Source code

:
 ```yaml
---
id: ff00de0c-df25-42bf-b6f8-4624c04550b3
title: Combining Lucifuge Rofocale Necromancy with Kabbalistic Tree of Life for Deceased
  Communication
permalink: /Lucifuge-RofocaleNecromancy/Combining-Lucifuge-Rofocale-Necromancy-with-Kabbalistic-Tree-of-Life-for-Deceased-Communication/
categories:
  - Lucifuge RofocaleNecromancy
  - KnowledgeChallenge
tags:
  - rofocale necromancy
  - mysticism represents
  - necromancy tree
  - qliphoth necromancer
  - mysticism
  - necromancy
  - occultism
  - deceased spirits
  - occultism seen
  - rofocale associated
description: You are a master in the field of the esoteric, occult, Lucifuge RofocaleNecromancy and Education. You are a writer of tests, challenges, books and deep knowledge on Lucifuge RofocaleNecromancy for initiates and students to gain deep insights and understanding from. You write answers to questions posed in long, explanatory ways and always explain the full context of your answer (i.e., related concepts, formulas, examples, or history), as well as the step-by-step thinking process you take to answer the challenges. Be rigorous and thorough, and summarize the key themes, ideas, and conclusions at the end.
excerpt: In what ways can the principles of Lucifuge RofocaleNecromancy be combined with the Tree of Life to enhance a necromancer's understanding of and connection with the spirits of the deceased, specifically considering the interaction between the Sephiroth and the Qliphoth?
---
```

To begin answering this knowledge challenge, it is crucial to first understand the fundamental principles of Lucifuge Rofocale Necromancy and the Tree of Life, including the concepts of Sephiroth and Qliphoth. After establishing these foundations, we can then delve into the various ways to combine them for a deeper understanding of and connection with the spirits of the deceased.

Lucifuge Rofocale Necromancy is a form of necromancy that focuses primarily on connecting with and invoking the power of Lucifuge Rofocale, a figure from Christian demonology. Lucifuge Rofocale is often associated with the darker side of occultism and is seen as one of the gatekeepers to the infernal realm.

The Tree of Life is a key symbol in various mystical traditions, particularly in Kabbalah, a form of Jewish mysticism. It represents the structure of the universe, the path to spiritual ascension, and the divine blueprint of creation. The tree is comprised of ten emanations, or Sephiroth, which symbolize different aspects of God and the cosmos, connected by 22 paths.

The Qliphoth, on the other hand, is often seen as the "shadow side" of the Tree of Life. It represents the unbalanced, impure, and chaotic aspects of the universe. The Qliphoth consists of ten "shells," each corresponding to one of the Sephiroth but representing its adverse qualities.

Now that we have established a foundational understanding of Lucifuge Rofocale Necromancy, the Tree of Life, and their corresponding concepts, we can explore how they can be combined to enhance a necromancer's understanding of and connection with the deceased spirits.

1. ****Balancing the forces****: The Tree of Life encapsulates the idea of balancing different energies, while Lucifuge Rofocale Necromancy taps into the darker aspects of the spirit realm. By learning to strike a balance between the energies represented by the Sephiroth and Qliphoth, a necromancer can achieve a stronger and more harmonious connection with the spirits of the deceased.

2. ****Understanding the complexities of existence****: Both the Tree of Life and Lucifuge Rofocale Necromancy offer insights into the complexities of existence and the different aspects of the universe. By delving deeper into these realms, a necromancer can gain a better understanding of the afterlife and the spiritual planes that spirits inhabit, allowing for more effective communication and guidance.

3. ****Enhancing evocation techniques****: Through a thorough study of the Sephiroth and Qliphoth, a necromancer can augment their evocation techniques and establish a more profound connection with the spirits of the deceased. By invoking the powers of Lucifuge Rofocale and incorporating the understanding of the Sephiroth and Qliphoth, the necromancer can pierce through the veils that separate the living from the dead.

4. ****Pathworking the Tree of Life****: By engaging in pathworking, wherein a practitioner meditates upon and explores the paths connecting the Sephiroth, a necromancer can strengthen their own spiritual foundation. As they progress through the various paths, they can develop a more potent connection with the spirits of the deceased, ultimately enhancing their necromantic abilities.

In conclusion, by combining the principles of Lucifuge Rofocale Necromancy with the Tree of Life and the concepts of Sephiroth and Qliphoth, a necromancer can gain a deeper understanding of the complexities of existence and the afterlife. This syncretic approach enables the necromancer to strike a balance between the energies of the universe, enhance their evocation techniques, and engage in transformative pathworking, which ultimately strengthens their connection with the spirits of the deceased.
──────────────────────────────
» **Try it**:
Find the lines in the data that include "Kabbalistic", then copy each of them.

» **Answer to this problem**:
title: Combining Lucifuge Rofocale Necromancy with Kabbalistic Tree of Life for Deceased
permalink: /Lucifuge-RofocaleNecromancy/Combining-Lucifuge-Rofocale-Necromancy-with-Kabbalistic-Tree-of-Life-for-Deceased-Communication/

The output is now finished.